Input:
"""

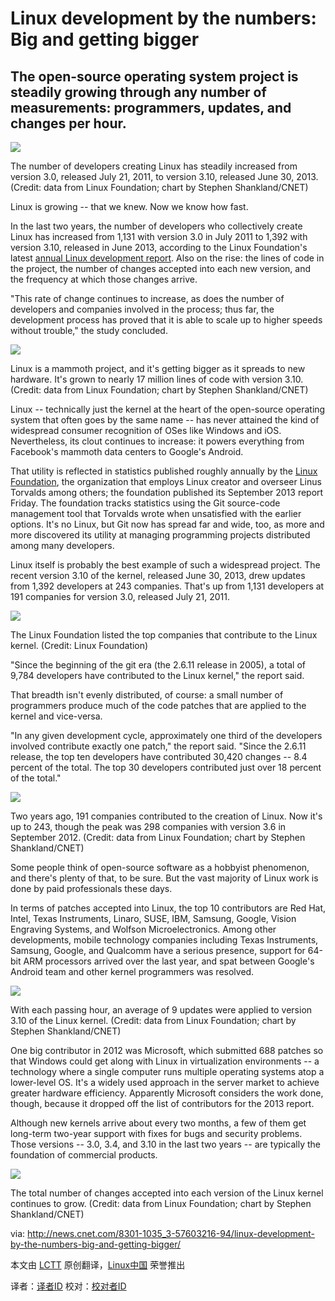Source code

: Linux development by the numbers: Big and getting bigger
================================================================================
The open-source operating system project is steadily growing through any number of measurements: programmers, updates, and changes per hour.
--------------------------------------------------------------------------------
![](http://asset0.cbsistatic.com/cnwk.1d/i/tim2/2013/09/17/Linux-developers-contributing_610x342.png)
  
The number of developers creating Linux has steadily increased from version 3.0, released July 21, 2011, to version 3.10, released June 30, 2013.
(Credit: data from Linux Foundation; chart by Stephen Shankland/CNET) 
 
Linux is growing -- that we knew. Now we know how fast.

In the last two years, the number of developers who collectively create Linux has increased from 1,131 with version 3.0 in July 2011 to 1,392 with version 3.10, released in June 2013, according to the Linux Foundation's latest [annual Linux development report][1]. Also on the rise: the lines of code in the project, the number of changes accepted into each new version, and the frequency at which those changes arrive.

"This rate of change continues to increase, as does the number of developers and companies involved in the process; thus far, the development process has proved that it is able to scale up to higher speeds without trouble," the study concluded. 

![](http://asset1.cbsistatic.com/cnwk.1d/i/tim2/2013/09/17/Linux-lines-of-code_610x377.png)

Linux is a mammoth project, and it's getting bigger as it spreads to new hardware. It's grown to nearly 17 million lines of code with version 3.10.
(Credit: data from Linux Foundation; chart by Stephen Shankland/CNET) 

Linux -- technically just the kernel at the heart of the open-source operating system that often goes by the same name -- has never attained the kind of widespread consumer recognition of OSes like Windows and iOS. Nevertheless, its clout continues to increase: it powers everything from Facebook's mammoth data centers to Google's Android.

That utility is reflected in statistics published roughly annually by the [Linux Foundation][2], the organization that employs Linux creator and overseer Linus Torvalds among others; the foundation published its September 2013 report Friday. The foundation tracks statistics using the Git source-code management tool that Torvalds wrote when unsatisfied with the earlier options. It's no Linux, but Git now has spread far and wide, too, as more and more discovered its utility at managing programming projects distributed among many developers.

Linux itself is probably the best example of such a widespread project. The recent version 3.10 of the kernel, released June 30, 2013, drew updates from 1,392 developers at 243 companies. That's up from 1,131 developers at 191 companies for version 3.0, released July 21, 2011. 

![](http://asset3.cbsistatic.com/cnwk.1d/i/tim2/2013/09/17/Linux-corporate-contributors.png)

The Linux Foundation listed the top companies that contribute to the Linux kernel.
(Credit: Linux Foundation) 

"Since the beginning of the git era (the 2.6.11 release in 2005), a total of 9,784 developers have contributed to the Linux kernel," the report said.

That breadth isn't evenly distributed, of course: a small number of programmers produce much of the code patches that are applied to the kernel and vice-versa.

"In any given development cycle, approximately one third of the developers involved contribute exactly one patch," the report said. "Since the 2.6.11 release, the top ten developers have contributed 30,420 changes -- 8.4 percent of the total. The top 30 developers contributed just over 18 percent of the total." 

![](http://asset3.cbsistatic.com/cnwk.1d/i/tim2/2013/09/17/Linux-companies-contributing_610x402.png)

Two years ago, 191 companies contributed to the creation of Linux. Now it's up to 243, though the peak was 298 companies with version 3.6 in September 2012.
(Credit: data from Linux Foundation; chart by Stephen Shankland/CNET) 

Some people think of open-source software as a hobbyist phenomenon, and there's plenty of that, to be sure. But the vast majority of Linux work is done by paid professionals these days.

In terms of patches accepted into Linux, the top 10 contributors are Red Hat, Intel, Texas Instruments, Linaro, SUSE, IBM, Samsung, Google, Vision Engraving Systems, and Wolfson Microelectronics. Among other developments, mobile technology companies including Texas Instruments, Samsung, Google, and Qualcomm have a serious presence, support for 64-bit ARM processors arrived over the last year, and spat between Google's Android team and other kernel programmers was resolved. 

![](http://asset1.cbsistatic.com/cnwk.1d/i/tim2/2013/09/17/Linux-changes-per-hour_610x406.png)

With each passing hour, an average of 9 updates were applied to version 3.10 of the Linux kernel.
(Credit: data from Linux Foundation; chart by Stephen Shankland/CNET) 

One big contributor in 2012 was Microsoft, which submitted 688 patches so that Windows could get along with Linux in virtualization environments -- a technology where a single computer runs multiple operating systems atop a lower-level OS. It's a widely used approach in the server market to achieve greater hardware efficiency. Apparently Microsoft considers the work done, though, because it dropped off the list of contributors for the 2013 report.

Although new kernels arrive about every two months, a few of them get long-term two-year support with fixes for bugs and security problems. Those versions -- 3.0, 3.4, and 3.10 in the last two years -- are typically the foundation of commercial products. 

![](http://asset2.cbsistatic.com/cnwk.1d/i/tim2/2013/09/17/Linux-total-patches_610x408.png)

The total number of changes accepted into each version of the Linux kernel continues to grow.
(Credit: data from Linux Foundation; chart by Stephen Shankland/CNET) 


via: http://news.cnet.com/8301-1035_3-57603216-94/linux-development-by-the-numbers-big-and-getting-bigger/

本文由 [LCTT][] 原创翻译，[Linux中国][] 荣誉推出

译者：[译者ID][] 校对：[校对者ID][]

[LCTT]:https://github.com/LCTT/TranslateProject
[Linux中国]:http://linux.cn/portal.php
[译者ID]:http://linux.cn/space/译者ID
[校对者ID]:http://linux.cn/space/校对者ID

[1]:http://www.linuxfoundation.org/news-media/announcements/2013/09/linux-foundation-releases-annual-linux-development-report
[2]:http://www.linuxfoundation.org/
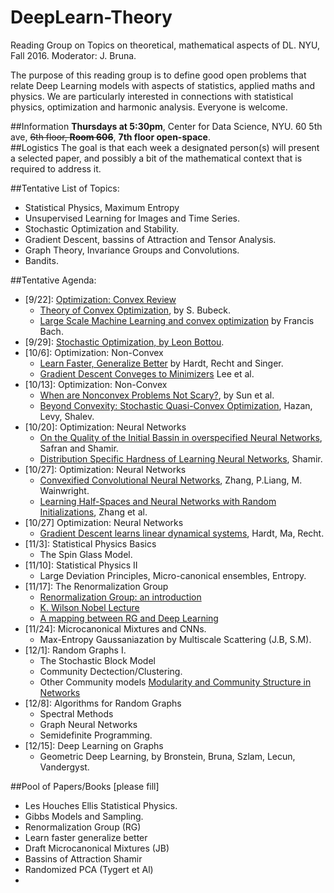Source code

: # DeepLearn-Theory
Reading Group on Topics on theoretical, mathematical aspects of DL.
NYU, Fall 2016. Moderator: J. Bruna.

The purpose of this reading group is to define good open problems that relate 
Deep Learning models with aspects of statistics, applied maths and physics.
We are particularly interested in connections with statistical physics, optimization 
and harmonic analysis. Everyone is welcome.

##Information 
**Thursdays at 5:30pm**, Center for Data Science, NYU. 60 5th ave, ~~6th floor, **Room 606**~~, **7th floor open-space**.  
##Logistics 
The goal is that each week a designated person(s) will present a selected paper, 
and possibly a bit of the mathematical context that is required to address it. 

##Tentative List of Topics:
  - Statistical Physics, Maximum Entropy 
  - Unsupervised Learning for Images and Time Series. 
  - Stochastic Optimization and Stability.
  - Gradient Descent, bassins of Attraction and Tensor Analysis.
  - Graph Theory, Invariance Groups and Convolutions.
  - Bandits.
  
##Tentative Agenda:
  - [9/22]: [Optimization: Convex Review](Lec1_joan/)
    - [Theory of Convex Optimization](https://pdfs.semanticscholar.org/6505/a994da58234499dd7a8546bc07d9fd596518.pdf), by S. Bubeck.
    - [Large Scale Machine Learning and convex optimization](http://www.di.ens.fr/~fbach/#tutorials) by Francis Bach. 
  - [9/29]: [Stochastic Optimization, by Leon Bottou](Lec2_leonbottou.pdf).  
  - [10/6]: Optimization: Non-Convex
    - [Learn Faster, Generalize Better](https://arxiv.org/abs/1509.01240) by Hardt, Recht and Singer.
    - [Gradient Descent Conveges to Minimizers](https://pdfs.semanticscholar.org/9b8b/e6c3ebd7a79975067214e5eaea05d4ac2384.pdf) Lee et al.
  - [10/13]: Optimization: Non-Convex     
    - [When are Nonconvex Problems Not Scary?](http://arxiv.org/pdf/1510.06096v2.pdf), by Sun et al.
    - [Beyond Convexity: Stochastic Quasi-Convex Optimization](https://arxiv.org/abs/1507.02030), Hazan, Levy, Shalev.
  - [10/20]: Optimization: Neural Networks
    - [On the Quality of the Initial Bassin in overspecified Neural Networks](http://arxiv.org/abs/1511.04210), Safran and Shamir.
    - [Distribution Specific Hardness of Learning Neural Networks](http://arxiv.org/pdf/1609.01037v1.pdf), Shamir.
  - [10/27]: Optimization: Neural Networks
    - [Convexified Convolutional Neural Networks](http://arxiv.org/pdf/1609.01000v1.pdf), Zhang, P.Liang, M. Wainwright.
    - [Learning Half-Spaces and Neural Networks with Random Initializations](http://arxiv.org/pdf/1511.07948v1.pdf), Zhang et al.
  - [10/27] Optimization: Neural Networks
    - [Gradient Descent learns linear dynamical systems](http://128.84.21.199/pdf/1609.05191.pdf), Hardt, Ma, Recht. 
  - [11/3]: Statistical Physics Basics
    - The Spin Glass Model.
  - [11/10]: Statistical Physics II
    - Large Deviation Principles, Micro-canonical ensembles, Entropy.
  - [11/17]: The Renormalization Group
    - [Renormalization Group: an introduction](http://www-math.unice.fr/~patras/CargeseConference/ACQFT09_JZinnJustin.pdf)
    - [K. Wilson Nobel Lecture](http://www.nobelprize.org/nobel_prizes/physics/laureates/1982/wilson-lecture.pdf)
    - [A mapping between RG and Deep Learning](http://arxiv.org/pdf/1410.3831v1.pdf)
  - [11/24]: Microcanonical Mixtures and CNNs.
    - Max-Entropy Gaussaniazation by Multiscale Scattering (J.B, S.M). 
  - [12/1]: Random Graphs I.   
    - The Stochastic Block Model
    - Community Dectection/Clustering.
    - Other Community models [Modularity and Community Structure in Networks](http://www.pnas.org/content/103/23/8577.full.pdf) 
  - [12/8]: Algorithms for Random Graphs
    - Spectral Methods
    - Graph Neural Networks
    - Semidefinite Programming. 
  - [12/15]: Deep Learning on Graphs
    - Geometric Deep Learning, by Bronstein, Bruna, Szlam, Lecun, Vandergyst.

##Pool of Papers/Books [please fill]
  - Les Houches Ellis Statistical Physics.
  - Gibbs Models and Sampling.
  - Renormalization Group (RG)
  - Learn faster generalize better
  - Draft Microcanonical Mixtures (JB)
  - Bassins of Attraction Shamir
  - Randomized PCA (Tygert et Al)
  - 


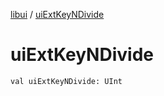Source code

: [libui](index.md) / [uiExtKeyNDivide](./ui-ext-key-n-divide.md)

# uiExtKeyNDivide

`val uiExtKeyNDivide: UInt`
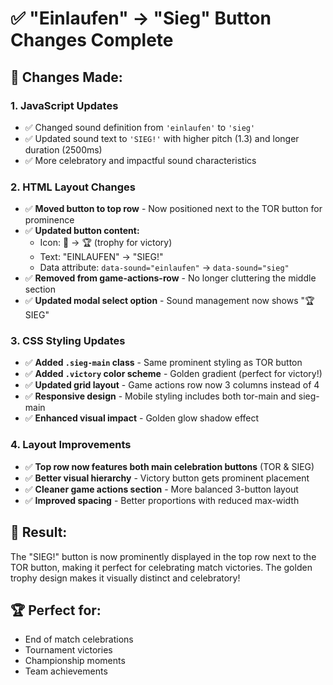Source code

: # ✅ "Einlaufen" → "Sieg" Button Changes Complete

## 🔄 **Changes Made:**

### 1. **JavaScript Updates**
- ✅ Changed sound definition from `'einlaufen'` to `'sieg'`
- ✅ Updated sound text to `'SIEG!'` with higher pitch (1.3) and longer duration (2500ms)
- ✅ More celebratory and impactful sound characteristics

### 2. **HTML Layout Changes**
- ✅ **Moved button to top row** - Now positioned next to the TOR button for prominence
- ✅ **Updated button content:**
  - Icon: 🏃 → 🏆 (trophy for victory)
  - Text: "EINLAUFEN" → "SIEG!"
  - Data attribute: `data-sound="einlaufen"` → `data-sound="sieg"`
- ✅ **Removed from game-actions-row** - No longer cluttering the middle section
- ✅ **Updated modal select option** - Sound management now shows "🏆 SIEG"

### 3. **CSS Styling Updates**
- ✅ **Added `.sieg-main` class** - Same prominent styling as TOR button
- ✅ **Added `.victory` color scheme** - Golden gradient (perfect for victory!)
- ✅ **Updated grid layout** - Game actions row now 3 columns instead of 4
- ✅ **Responsive design** - Mobile styling includes both tor-main and sieg-main
- ✅ **Enhanced visual impact** - Golden glow shadow effect

### 4. **Layout Improvements**
- ✅ **Top row now features both main celebration buttons** (TOR & SIEG)
- ✅ **Better visual hierarchy** - Victory button gets prominent placement
- ✅ **Cleaner game actions section** - More balanced 3-button layout
- ✅ **Improved spacing** - Better proportions with reduced max-width

## 🎯 **Result:**
The "SIEG!" button is now prominently displayed in the top row next to the TOR button, making it perfect for celebrating match victories. The golden trophy design makes it visually distinct and celebratory!

## 🏆 **Perfect for:**
- End of match celebrations
- Tournament victories  
- Championship moments
- Team achievements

"""

Task statement: Going through the material, how many lines contain the word "aspects"? Please give only the number.

Answer below: 2